• PROBLEM REQUIREMENTS
Going from the line that contains "To use a module" down to the last line in the listing below, reproduce every line exactly and include no others.

• GIVEN INFORMATION
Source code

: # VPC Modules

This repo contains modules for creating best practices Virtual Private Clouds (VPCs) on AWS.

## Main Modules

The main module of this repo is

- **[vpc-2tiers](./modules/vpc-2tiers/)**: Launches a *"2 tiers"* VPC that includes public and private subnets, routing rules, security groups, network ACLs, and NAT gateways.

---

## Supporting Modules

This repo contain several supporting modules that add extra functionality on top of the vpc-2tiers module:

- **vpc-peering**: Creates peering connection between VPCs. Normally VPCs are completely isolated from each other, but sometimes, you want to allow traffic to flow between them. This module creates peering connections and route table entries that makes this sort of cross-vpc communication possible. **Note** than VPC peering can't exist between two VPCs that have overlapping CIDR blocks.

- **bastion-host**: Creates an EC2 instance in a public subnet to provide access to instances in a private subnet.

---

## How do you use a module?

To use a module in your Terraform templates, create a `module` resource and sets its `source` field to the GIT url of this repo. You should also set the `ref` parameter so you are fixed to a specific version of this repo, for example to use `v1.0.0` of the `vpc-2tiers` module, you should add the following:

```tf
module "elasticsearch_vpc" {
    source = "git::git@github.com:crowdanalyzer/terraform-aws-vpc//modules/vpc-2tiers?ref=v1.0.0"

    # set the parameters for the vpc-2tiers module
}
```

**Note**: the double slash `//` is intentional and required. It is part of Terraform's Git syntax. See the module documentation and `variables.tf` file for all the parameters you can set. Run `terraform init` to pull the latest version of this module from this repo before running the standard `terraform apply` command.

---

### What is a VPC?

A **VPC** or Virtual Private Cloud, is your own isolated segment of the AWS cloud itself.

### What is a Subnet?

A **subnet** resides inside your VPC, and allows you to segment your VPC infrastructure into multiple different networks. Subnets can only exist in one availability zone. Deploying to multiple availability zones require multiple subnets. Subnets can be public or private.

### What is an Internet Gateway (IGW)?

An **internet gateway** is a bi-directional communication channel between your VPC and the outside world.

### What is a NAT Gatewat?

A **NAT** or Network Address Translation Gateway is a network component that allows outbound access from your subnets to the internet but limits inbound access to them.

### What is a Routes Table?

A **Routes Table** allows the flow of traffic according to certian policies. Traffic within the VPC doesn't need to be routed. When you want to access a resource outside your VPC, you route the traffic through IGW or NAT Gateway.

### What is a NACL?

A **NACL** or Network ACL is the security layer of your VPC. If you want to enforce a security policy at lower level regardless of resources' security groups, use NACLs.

• RESPONSE BOX
To use a module in your Terraform templates, create a `module` resource and sets its `source` field to the GIT url of this repo. You should also set the `ref` parameter so you are fixed to a specific version of this repo, for example to use `v1.0.0` of the `vpc-2tiers` module, you should add the following:

```tf
module "elasticsearch_vpc" {
    source = "git::git@github.com:crowdanalyzer/terraform-aws-vpc//modules/vpc-2tiers?ref=v1.0.0"

    # set the parameters for the vpc-2tiers module
}
```

**Note**: the double slash `//` is intentional and required. It is part of Terraform's Git syntax. See the module documentation and `variables.tf` file for all the parameters you can set. Run `terraform init` to pull the latest version of this module from this repo before running the standard `terraform apply` command.

---

### What is a VPC?

A **VPC** or Virtual Private Cloud, is your own isolated segment of the AWS cloud itself.

### What is a Subnet?

A **subnet** resides inside your VPC, and allows you to segment your VPC infrastructure into multiple different networks. Subnets can only exist in one availability zone. Deploying to multiple availability zones require multiple subnets. Subnets can be public or private.

### What is an Internet Gateway (IGW)?

An **internet gateway** is a bi-directional communication channel between your VPC and the outside world.

### What is a NAT Gatewat?

A **NAT** or Network Address Translation Gateway is a network component that allows outbound access from your subnets to the internet but limits inbound access to them.

### What is a Routes Table?

A **Routes Table** allows the flow of traffic according to certian policies. Traffic within the VPC doesn't need to be routed. When you want to access a resource outside your VPC, you route the traffic through IGW or NAT Gateway.

### What is a NACL?

A **NACL** or Network ACL is the security layer of your VPC. If you want to enforce a security policy at lower level regardless of resources' security groups, use NACLs.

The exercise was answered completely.